> PROBLEM DESCRIPTION
Begin at the line containing "一款实用的静电扬声器。由 A" in the entries below and end at the line containing "当然，关于静电扬声器的一般信"; transcribe that range exactly and nothing outside it.

> RECORDS FOR THE EXERCISE
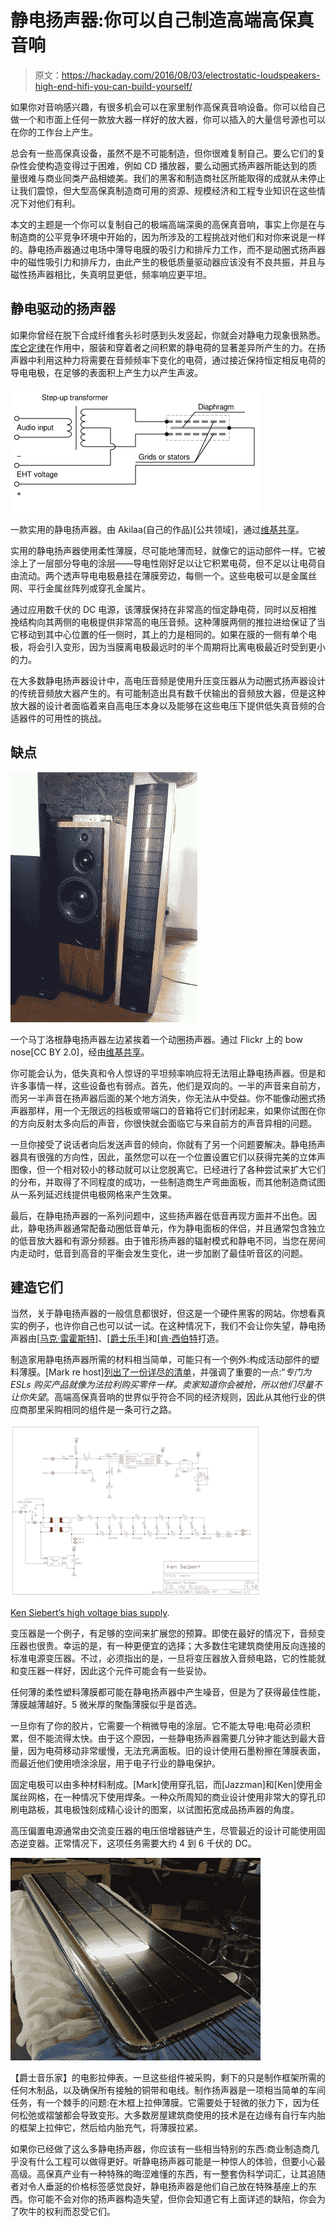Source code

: # 静电扬声器:你可以自己制造高端高保真音响

> 原文：<https://hackaday.com/2016/08/03/electrostatic-loudspeakers-high-end-hifi-you-can-build-yourself/>

如果你对音响感兴趣，有很多机会可以在家里制作高保真音响设备。你可以给自己做一个和市面上任何一款放大器一样好的放大器，你可以插入的大量信号源也可以在你的工作台上产生。

总会有一些高保真设备，虽然不是不可能制造，但你很难复制自己。要么它们的复杂性会使构造变得过于困难，例如 CD 播放器，要么动圈式扬声器所能达到的质量很难与商业同类产品相媲美。我们的黑客和制造商社区所能取得的成就从未停止让我们震惊，但大型高保真制造商可用的资源、规模经济和工程专业知识在这些情况下对他们有利。

本文的主题是一个你可以复制自己的极端高端深奥的高保真音响，事实上你是在与制造商的公平竞争环境中开始的，因为所涉及的工程挑战对他们和对你来说是一样的。静电扬声器通过电场中薄导电膜的吸引力和排斥力工作，而不是动圈式扬声器中的磁性吸引力和排斥力，由此产生的极低质量驱动器应该没有不良共振，并且与磁性扬声器相比，失真明显更低，频率响应更平坦。

## 静电驱动的扬声器

如果你曾经在脱下合成纤维套头衫时感到头发竖起，你就会对静电力现象很熟悉。[库仑定律](https://en.wikipedia.org/wiki/Coulomb%27s_law)在作用中，服装和穿着者之间积累的静电荷的显著差异所产生的力。在扬声器中利用这种力将需要在音频频率下变化的电荷，通过接近保持恒定相反电荷的导电电极，在足够的表面积上产生力以产生声波。

[![A practical electrostatic loudspeaker. By Akilaa (Own work) [Public domain], via Wikimedia Commons.](img/369c57be9da1ffa0d655fa4b606425fa.png)](https://hackaday.com/wp-content/uploads/2016/08/800px-electrostatic_loudspeaker-svg.png) 

一款实用的静电扬声器。由 Akilaa(自己的作品)[公共领域]，通过[维基共享](https://commons.wikimedia.org/wiki/File:Electrostatic_loudspeaker.svg)。

实用的静电扬声器使用柔性薄膜，尽可能地薄而轻，就像它的运动部件一样。它被涂上了一层部分导电的涂层——导电性刚好足以让它积累电荷，但不足以让电荷自由流动。两个透声导电电极悬挂在薄膜旁边，每侧一个。这些电极可以是金属丝网、平行金属丝阵列或穿孔金属片。

通过应用数千伏的 DC 电源，该薄膜保持在非常高的恒定静电荷，同时以反相推挽结构向其两侧的电极提供非常高的电压音频。这种薄膜两侧的推拉进给保证了当它移动到其中心位置的任一侧时，其上的力是相同的。如果在膜的一侧有单个电极，将会引入变形，因为当膜离电极最远时的半个周期将比离电极最近时受到更小的力。

在大多数静电扬声器设计中，高电压音频是使用升压变压器从为动圈式扬声器设计的传统音频放大器产生的。有可能制造出具有数千伏输出的音频放大器，但是这种放大器的设计者面临着来自高电压本身以及能够在这些电压下提供低失真音频的合适器件的可用性的挑战。

## 缺点

[![A Martin Logan electrostatic speaker on the left next to a moving-coil speaker. By Bownose on Flickr [CC BY 2.0 ], via Wikimedia Commons.](img/064d9bce0d68fb615ee074b0c5cf0572.png)](https://hackaday.com/wp-content/uploads/2016/08/atc_and_martinlogan_speakers.jpg) 

一个马丁洛根静电扬声器左边紧挨着一个动圈扬声器。通过 Flickr 上的 bow nose[CC BY 2.0]，经由[维基共享](https://commons.wikimedia.org/wiki/File:ATC_and_MartinLogan_speakers.jpg)。

你可能会认为，低失真和令人惊讶的平坦频率响应将无法阻止静电扬声器。但是和许多事情一样，这些设备也有弱点。首先，他们是双向的。一半的声音来自前方，而另一半声音在扬声器后面的某个地方消失，你无法从中受益。你不能像动圈式扬声器那样，用一个无限远的挡板或带端口的音箱将它们封闭起来，如果你试图在你的方向反射太多向后的声音，你很快就会面临它与来自前方的声音异相的问题。

一旦你接受了说话者向后发送声音的倾向，你就有了另一个问题要解决。静电扬声器具有很强的方向性，因此，虽然您可以在一个位置设置它们以获得完美的立体声图像，但一个相对较小的移动就可以让您脱离它。已经进行了各种尝试来扩大它们的分布，并取得了不同程度的成功，一些制造商生产弯曲面板，而其他制造商试图从一系列延迟线提供电极网格来产生效果。

最后，在静电扬声器的一系列问题中，这些扬声器在低音再现方面并不出色。因此，静电扬声器通常配备动圈低音单元，作为静电面板的伴侣，并且通常包含独立的低音放大器和有源分频器。由于锥形扬声器的辐射模式和静电不同，当您在房间内走动时，低音到高音的平衡会发生变化，进一步加剧了最佳听音区的问题。

## 建造它们

当然，关于静电扬声器的一般信息都很好，但这是一个硬件黑客的网站。你想看真实的例子，也许你自己也可以试一试。在这种情况下，我们不会让你失望，静电扬声器由[[马克·雷霍斯特](http://mark.rehorst.com/ESLs/ESL_materials.html)]、[[爵士乐手](http://jazzman-esl-page.blogspot.co.uk/)]和[[肯·西伯特](http://kenseibert.com/www/kenseibert/esl/diaphragm.asp)打造。

制造家用静电扬声器所需的材料相当简单，可能只有一个例外:构成活动部件的塑料薄膜。[Mark re host][列出了一份详尽的清单](http://mark.rehorst.com/ESLs/ESL_materials.html)，并强调了重要的一点:“*专门为 ESLs 购买产品就像为法拉利购买零件一样。卖家知道你会被抢，所以他们尽量不让你失望*。高端高保真音响的世界似乎符合不同的经济规则，因此从其他行业的供应商那里采购相同的组件是一条可行之路。

[![Ken Siebert's high voltage bias supply.](img/6575217c40c2e4e68e57f83b9b436476.png)](https://hackaday.com/wp-content/uploads/2016/08/ken-siebert-hv-supply.png)

[Ken Siebert’s high voltage bias supply](http://kenseibert.com/www/kenseibert/esl/eslhvsupply.asp).

变压器是一个例子，有足够的空间来扩展您的预算。即使在最好的情况下，音频变压器也很贵。幸运的是，有一种更便宜的选择；大多数住宅建筑商使用反向连接的标准电源变压器。不过，必须指出的是，一旦将变压器放入音频电路，它的性能就和变压器一样好，因此这个元件可能会有一些妥协。

任何薄的柔性塑料薄膜都可能在静电扬声器中产生噪音，但是为了获得最佳性能，薄膜越薄越好。5 微米厚的聚酯薄膜似乎是首选。

一旦你有了你的胶片，它需要一个稍微导电的涂层。它不能太导电:电荷必须积累，但不能流得太快。由于这个原因，一些静电扬声器需要几分钟才能达到最大音量，因为电荷移动非常缓慢，无法充满面板。旧的设计使用石墨粉擦在薄膜表面，而最近他们使用喷涂涂层，用于电子行业的静电保护。

固定电极可以由多种材料制成。[Mark]使用穿孔铝，而[Jazzman]和[Ken]使用金属丝网格，在一种情况下使用焊条。一种众所周知的商业设计使用非常大的穿孔印刷电路板，其电极蚀刻成精心设计的图案，以试图拓宽成品扬声器的角度。

高压偏置电源通常由交流变压器的电压倍增器链产生，尽管最近的设计可能使用固态逆变器。正常情况下，这项任务需要大约 4 到 6 千伏的 DC。

[![[Jazzman]'s film stretching table.](img/8a56566b368af411df5cd97df271d1c9.png)](https://hackaday.com/wp-content/uploads/2016/08/jazzman-film-stretching.jpg) 

【爵士音乐家】的电影拉伸表。一旦这些组件被采购，剩下的只是制作框架所需的任何木制品，以及确保所有接触的铜带和电线。制作扬声器是一项相当简单的车间任务，有一个棘手的问题:在木框上拉伸薄膜。它需要处于轻微的张力下，因为任何松弛或褶皱都会导致变形。大多数房屋建筑商使用的技术是在边缘有自行车内胎的框架上拉伸它，然后给内胎充气，将薄膜拉紧。

如果你已经做了这么多静电扬声器，你应该有一些相当特别的东西:商业制造商几乎没有什么工程可以做得更好。听静电扬声器可能是一种惊人的体验，但要小心最高级。高保真产业有一种特殊的晦涩难懂的东西，有一整套伪科学词汇，让其追随者对令人垂涎的价格标签感觉良好，静电扬声器是他们自己放在特殊基座上的东西。你可能不会对你的扬声器构造失望，但你会知道它有上面详述的缺陷，你会为了吹牛的权利而忍受它们。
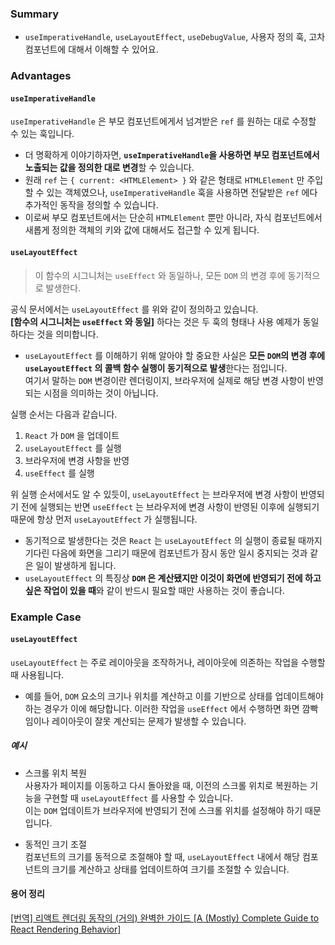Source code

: ### Summary
- `useImperativeHandle`, `useLayoutEffect`, `useDebugValue`, 사용자 정의 훅, 고차 컴포넌트에 대해서 이해할 수 있어요.

### Advantages
#### `useImperativeHandle`
`useImperativeHandle` 은 부모 컴포넌트에게서 넘겨받은 `ref` 를 원하는 대로 수정할 수 있는 훅입니다. <br/>

- 더 명확하게 이야기하자면, <strong>`useImperativeHandle`을 사용하면 부모 컴포넌트에서 노출되는 값을 정의한 대로 변경</strong>할 수 있습니다.
- 원래 `ref` 는 `{ current: <HTMLElement> }` 와 같은 형태로 `HTMLElement` 만 주입할 수 있는 객체였으나, `useImperativeHandle` 훅을 사용하면 전달받은 `ref` 에다 추가적인 동작을 정의할 수 있습니다.
- 이로써 부모 컴포넌트에서는 단순히 `HTMLElement` 뿐만 아니라, 자식 컴포넌트에서 새롭게 정의한 객체의 키와 값에 대해서도 접근할 수 있게 됩니다.

#### `useLayoutEffect`
> 이 함수의 시그니처는 `useEffect` 와 동일하나, 모든 `DOM` 의 변경 후에 동기적으로 발생한다.

공식 문서에서는 `useLayoutEffect` 를 위와 같이 정의하고 있습니다.<br/>
<strong>[함수의 시그니처는 `useEffect` 와 동일]</strong> 하다는 것은 두 훅의 형태나 사용 예제가 동일하다는 것을 의미합니다.

- `useLayoutEffect` 를 이해하기 위해 알아야 할 중요한 사실은 <strong>모든 `DOM`의 변경 후에 `useLayoutEffect` 의 콜백 함수 실행이 동기적으로 발생</strong>한다는 점입니다. <br/> 
여기서 말하는 `DOM` 변경이란 렌더링이지, 브라우저에 실제로 해당 변경 사항이 반영되는 시점을 의미하는 것이 아닙니다.

실행 순서는 다음과 같습니다.

1. `React` 가 `DOM` 을 업데이트
2. `useLayoutEffect` 를 실행
3. 브라우저에 변경 사항을 반영
4. `useEffect` 를 실행

위 실행 순서에서도 알 수 있듯이, `useLayoutEffect` 는 브라우저에 변경 사항이 반영되기 전에 실행되는 반면 `useEffect` 는 브라우저에 변경 사항이 반영된 이후에 실행되기 때문에 항상 먼저 `useLayoutEffect` 가 실행됩니다.

- 동기적으로 발생한다는 것은 `React` 는 `useLayoutEffect` 의 실행이 종료될 때까지 기다린 다음에 화면을 그리기 때문에 컴포넌트가 잠시 동안 일시 중지되는 것과 같은 일이 발생하게 됩니다.
- `useLayoutEffect` 의 특징상 <strong>`DOM` 은 계산됐지만 이것이 화면에 반영되기 전에 하고 싶은 작업이 있을 때</strong>와 같이 반드시 필요할 때만 사용하는 것이 좋습니다.

### Example Case
#### `useLayoutEffect`
`useLayoutEffect` 는 주로 레이아웃을 조작하거나, 레이아웃에 의존하는 작업을 수행할 때 사용됩니다. <br/>
- 예를 들어, `DOM` 요소의 크기나 위치를 계산하고 이를 기반으로 상태를 업데이트해야 하는 경우가 이에 해당합니다. 이러한 작업을 `useEffect` 에서 수행하면 화면 깜빡임이나 레이아웃이 잘못 계산되는 문제가 발생할 수 있습니다.

##### 예시
- 스크롤 위치 복원 <br/>
사용자가 페이지를 이동하고 다시 돌아왔을 때, 이전의 스크롤 위치로 복원하는 기능을 구현할 때 `useLayoutEffect` 를 사용할 수 있습니다. <br/>
이는 `DOM` 업데이트가 브라우저에 반영되기 전에 스크롤 위치를 설정해야 하기 때문입니다.

- 동적인 크기 조절 <br/>
컴포넌트의 크기를 동적으로 조절해야 할 때, `useLayoutEffect` 내에서 해당 컴포넌트의 크기를 계산하고 상태를 업데이트하여 크기를 조절할 수 있습니다.

#### 용어 정리
[[번역] 리액트 렌더링 동작의 (거의) 완벽한 가이드 [A (Mostly) Complete Guide to React Rendering Behavior]](https://velog.io/@arthur/%EB%B2%88%EC%97%AD-%EB%A6%AC%EC%95%A1%ED%8A%B8-%EB%A0%8C%EB%8D%94%EB%A7%81-%EB%8F%99%EC%9E%91%EC%9D%98-%EA%B1%B0%EC%9D%98-%EC%99%84%EB%B2%BD%ED%95%9C-%EA%B0%80%EC%9D%B4%EB%93%9C-A-Mostly-Complete-Guide-to-React-Rendering-Behavior#react%EC%9D%98-%EB%A0%8C%EB%8D%94%EB%A7%81-%EA%B7%9C%EC%B9%99)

> RESULT OF THE EXERCISE
一款实用的静电扬声器。由 Akilaa(自己的作品)[公共领域]，通过[维基共享](https://commons.wikimedia.org/wiki/File:Electrostatic_loudspeaker.svg)。

实用的静电扬声器使用柔性薄膜，尽可能地薄而轻，就像它的运动部件一样。它被涂上了一层部分导电的涂层——导电性刚好足以让它积累电荷，但不足以让电荷自由流动。两个透声导电电极悬挂在薄膜旁边，每侧一个。这些电极可以是金属丝网、平行金属丝阵列或穿孔金属片。

通过应用数千伏的 DC 电源，该薄膜保持在非常高的恒定静电荷，同时以反相推挽结构向其两侧的电极提供非常高的电压音频。这种薄膜两侧的推拉进给保证了当它移动到其中心位置的任一侧时，其上的力是相同的。如果在膜的一侧有单个电极，将会引入变形，因为当膜离电极最远时的半个周期将比离电极最近时受到更小的力。

在大多数静电扬声器设计中，高电压音频是使用升压变压器从为动圈式扬声器设计的传统音频放大器产生的。有可能制造出具有数千伏输出的音频放大器，但是这种放大器的设计者面临着来自高电压本身以及能够在这些电压下提供低失真音频的合适器件的可用性的挑战。

## 缺点

[![A Martin Logan electrostatic speaker on the left next to a moving-coil speaker. By Bownose on Flickr [CC BY 2.0 ], via Wikimedia Commons.](img/064d9bce0d68fb615ee074b0c5cf0572.png)](https://hackaday.com/wp-content/uploads/2016/08/atc_and_martinlogan_speakers.jpg) 

一个马丁洛根静电扬声器左边紧挨着一个动圈扬声器。通过 Flickr 上的 bow nose[CC BY 2.0]，经由[维基共享](https://commons.wikimedia.org/wiki/File:ATC_and_MartinLogan_speakers.jpg)。

你可能会认为，低失真和令人惊讶的平坦频率响应将无法阻止静电扬声器。但是和许多事情一样，这些设备也有弱点。首先，他们是双向的。一半的声音来自前方，而另一半声音在扬声器后面的某个地方消失，你无法从中受益。你不能像动圈式扬声器那样，用一个无限远的挡板或带端口的音箱将它们封闭起来，如果你试图在你的方向反射太多向后的声音，你很快就会面临它与来自前方的声音异相的问题。

一旦你接受了说话者向后发送声音的倾向，你就有了另一个问题要解决。静电扬声器具有很强的方向性，因此，虽然您可以在一个位置设置它们以获得完美的立体声图像，但一个相对较小的移动就可以让您脱离它。已经进行了各种尝试来扩大它们的分布，并取得了不同程度的成功，一些制造商生产弯曲面板，而其他制造商试图从一系列延迟线提供电极网格来产生效果。

最后，在静电扬声器的一系列问题中，这些扬声器在低音再现方面并不出色。因此，静电扬声器通常配备动圈低音单元，作为静电面板的伴侣，并且通常包含独立的低音放大器和有源分频器。由于锥形扬声器的辐射模式和静电不同，当您在房间内走动时，低音到高音的平衡会发生变化，进一步加剧了最佳听音区的问题。

## 建造它们

当然，关于静电扬声器的一般信息都很好，但这是一个硬件黑客的网站。你想看真实的例子，也许你自己也可以试一试。在这种情况下，我们不会让你失望，静电扬声器由[[马克·雷霍斯特](http://mark.rehorst.com/ESLs/ESL_materials.html)]、[[爵士乐手](http://jazzman-esl-page.blogspot.co.uk/)]和[[肯·西伯特](http://kenseibert.com/www/kenseibert/esl/diaphragm.asp)打造。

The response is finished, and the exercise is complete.